We are therefore satisfied with the resilience of the portfolio and the training that the team has been able to carry out. But I’m still – I would like to point out that we’re not there yet, but as far as these operators go, I think we’re in pretty good shape…
There are a few struggling small operators that we have had discussions with. There are no full-size carriers we are having issues with from a payment perspective. So it’s hard to predict the future, as we said there are still challenges and a number of things on the horizon including the return of occupation, labor costs work, all the things that we discussed that are still challenges for our industry and we kind of have to navigate the next few quarters. But to predict what percentage it is would be to throw darts.

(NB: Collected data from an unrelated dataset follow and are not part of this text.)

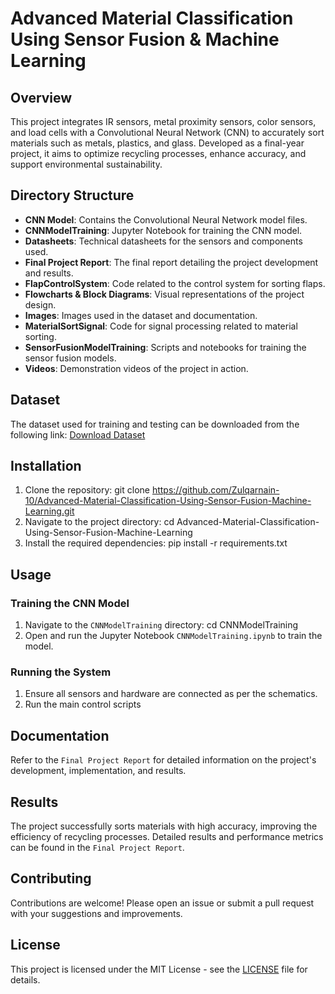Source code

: # Advanced Material Classification Using Sensor Fusion & Machine Learning

## Overview
This project integrates IR sensors, metal proximity sensors, color sensors, and load cells with a Convolutional Neural Network (CNN) to accurately sort materials such as metals, plastics, and glass. Developed as a final-year project, it aims to optimize recycling processes, enhance accuracy, and support environmental sustainability.

## Directory Structure
- **CNN Model**: Contains the Convolutional Neural Network model files.
- **CNNModelTraining**: Jupyter Notebook for training the CNN model.
- **Datasheets**: Technical datasheets for the sensors and components used.
- **Final Project Report**: The final report detailing the project development and results.
- **FlapControlSystem**: Code related to the control system for sorting flaps.
- **Flowcharts & Block Diagrams**: Visual representations of the project design.
- **Images**: Images used in the dataset and documentation.
- **MaterialSortSignal**: Code for signal processing related to material sorting.
- **SensorFusionModelTraining**: Scripts and notebooks for training the sensor fusion models.
- **Videos**: Demonstration videos of the project in action.

## Dataset
The dataset used for training and testing can be downloaded from the following link:
[Download Dataset](https://drive.google.com/file/d/1zLjwx7HyiJ9iWzKVWlQKtAgT0XEnE_bh/view?usp=sharing)

## Installation
1. Clone the repository:
   git clone https://github.com/Zulqarnain-10/Advanced-Material-Classification-Using-Sensor-Fusion-Machine-Learning.git
2. Navigate to the project directory:
   cd Advanced-Material-Classification-Using-Sensor-Fusion-Machine-Learning
3. Install the required dependencies:
   pip install -r requirements.txt

## Usage
### Training the CNN Model
1. Navigate to the `CNNModelTraining` directory:
   cd CNNModelTraining
2. Open and run the Jupyter Notebook `CNNModelTraining.ipynb` to train the model.

### Running the System
1. Ensure all sensors and hardware are connected as per the schematics.
2. Run the main control scripts

## Documentation
Refer to the `Final Project Report` for detailed information on the project's development, implementation, and results.

## Results
The project successfully sorts materials with high accuracy, improving the efficiency of recycling processes. Detailed results and performance metrics can be found in the `Final Project Report`.

## Contributing
Contributions are welcome! Please open an issue or submit a pull request with your suggestions and improvements.

## License
This project is licensed under the MIT License - see the [LICENSE](https://github.com/Zulqarnain-10/Advanced-Material-Classification-Using-Sensor-Fusion-Machine-Learning/blob/main/LICENSE.txt) file for details.
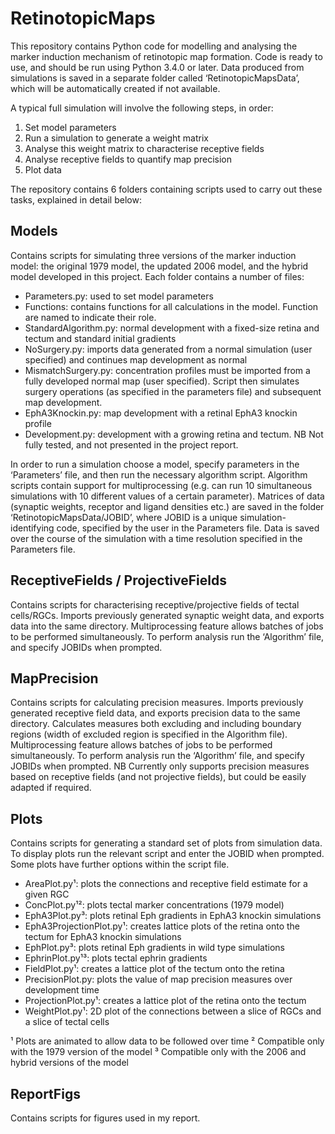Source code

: # RetinotopicMaps

This repository contains Python code for modelling and analysing the marker induction mechanism of retinotopic map formation. Code is ready to use, and should be run using Python 3.4.0 or later. Data produced from simulations is saved in a separate folder called ‘RetinotopicMapsData’, which will be automatically created if not available.

A typical full simulation will involve the following steps, in order:
1)	Set model parameters
2)	Run a simulation to generate a weight matrix
3)	Analyse this weight matrix to characterise receptive fields
4)	Analyse receptive fields to quantify map precision
5)	Plot data

The repository contains 6 folders containing scripts used to carry out these tasks, explained in detail below:


## Models

Contains scripts for simulating three versions of the marker induction model: the original 1979 model, the updated 2006 model, and the hybrid model developed in this project. Each folder contains a number of files:

* Parameters.py: used to set model parameters
* Functions: contains functions for all calculations in the model. Function are named to indicate their role.
* StandardAlgorithm.py: normal development with a fixed-size retina and tectum and standard initial gradients
* NoSurgery.py: imports data generated from a normal simulation (user specified) and continues map development as normal
* MismatchSurgery.py: concentration profiles must be imported from a fully developed normal map (user specified). Script then simulates surgery operations (as specified in the parameters file) and subsequent map development.
* EphA3Knockin.py: map development with a retinal EphA3 knockin profile
* Development.py: development with a growing retina and tectum. NB Not fully tested, and not presented in the project report.

In order to run a simulation choose a model, specify parameters in the ‘Parameters’ file, and then run the necessary algorithm script. Algorithm scripts contain support for multiprocessing (e.g. can run 10 simultaneous simulations with 10 different values of a certain parameter). Matrices of data (synaptic weights, receptor and ligand densities etc.) are saved in the folder ‘RetinotopicMapsData/JOBID’, where JOBID is a unique simulation-identifying code, specified by the user in the Parameters file. Data is saved over the course of the simulation with a time resolution specified in the Parameters file.


## ReceptiveFields / ProjectiveFields

Contains scripts for characterising receptive/projective fields of tectal cells/RGCs. Imports previously generated synaptic weight data, and exports data into the same directory. Multiprocessing feature allows batches of jobs to be performed simultaneously. To perform analysis run the ‘Algorithm’ file, and specify JOBIDs when prompted.


## MapPrecision

Contains scripts for calculating precision measures. Imports previously generated receptive field data, and exports precision data to the same directory. Calculates measures both excluding and including boundary regions (width of excluded region is specified in the Algorithm file). Multiprocessing feature allows batches of jobs to be performed simultaneously. To perform analysis run the ‘Algorithm’ file, and specify JOBIDs when prompted. NB Currently only supports precision measures based on receptive fields (and not projective fields), but could be easily adapted if required. 


## Plots

Contains scripts for generating a standard set of plots from simulation data. To display plots run the relevant script and enter the JOBID when prompted. Some plots have further options within the script file.

* AreaPlot.py¹: plots the connections and receptive field estimate for a given RGC
* ConcPlot.py¹²: plots tectal marker concentrations (1979 model)
* EphA3Plot.py³: plots retinal Eph gradients in EphA3 knockin simulations
* EphA3ProjectionPlot.py¹: creates lattice plots of the retina onto the tectum for EphA3 knockin simulations
* EphPlot.py³: plots retinal Eph gradients in wild type simulations
* EphrinPlot.py¹³: plots tectal ephrin gradients
* FieldPlot.py¹: creates a lattice plot of the tectum onto the retina
* PrecisionPlot.py: plots the value of map precision measures over development time
* ProjectionPlot.py¹: creates a lattice plot of the retina onto the tectum
* WeightPlot.py¹: 2D plot of the connections between a slice of RGCs and a slice of tectal cells

¹ Plots are animated to allow data to be followed over time
² Compatible only with the 1979 version of the model
³ Compatible only with the 2006 and hybrid versions of the model


## ReportFigs

Contains scripts for figures used in my report.
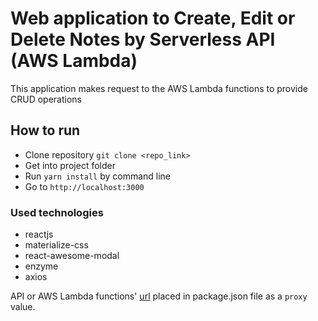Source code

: # Web application to Create, Edit or Delete Notes by Serverless API (AWS Lambda)

This application makes request to the AWS Lambda functions to provide CRUD operations

## How to run

* Clone repository `git clone <repo_link>`
* Get into project folder
* Run `yarn install` by command line
* Go to `http://localhost:3000`

### Used technologies

* reactjs
* materialize-css
* react-awesome-modal
* enzyme
* axios

API or AWS Lambda functions' [url](https://j8a7e74e54.execute-api.us-east-1.amazonaws.com/dev) placed in package.json file as a `proxy` value.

Key takeaway for investors
With its sky-high dividend yield and implied capitalization rate, OHI is clearly trading at an attractive value. With a well-diversified portfolio and a proven management team that has delivered exceptional long-term total returns and shareholder dividend growth, OHI looks like a slam dunk buy here.
That said, its dividend coverage ratio is extremely thin at the moment due to low occupancy rates and operator solvency issues. If management manages to navigate next year without having to cut its dividend, it should be in decent shape as occupancy rates rebound due to a continued decline in headwinds from COVID-19 and demographic trends. increasingly favorable.
Given its over $1 billion cash position, well-laddered debt maturity profile, recession-proof business model, lack of significant interest rate exposure floaters, little to no lease expiries for several years and additional cash from its asset sales, OHI looks as if it has more than a 50% chance of getting to the other side of the current headwinds without having to reduce its dividend.
That said, it’s far from a SWAN “sleep well at night” investment here. Investors looking for a conservative income play should look elsewhere, while more aggressive investors who are willing to hold on to declining dividends for the recovery on the other side should find considerable value here. We rate the shares as a highly speculative buy.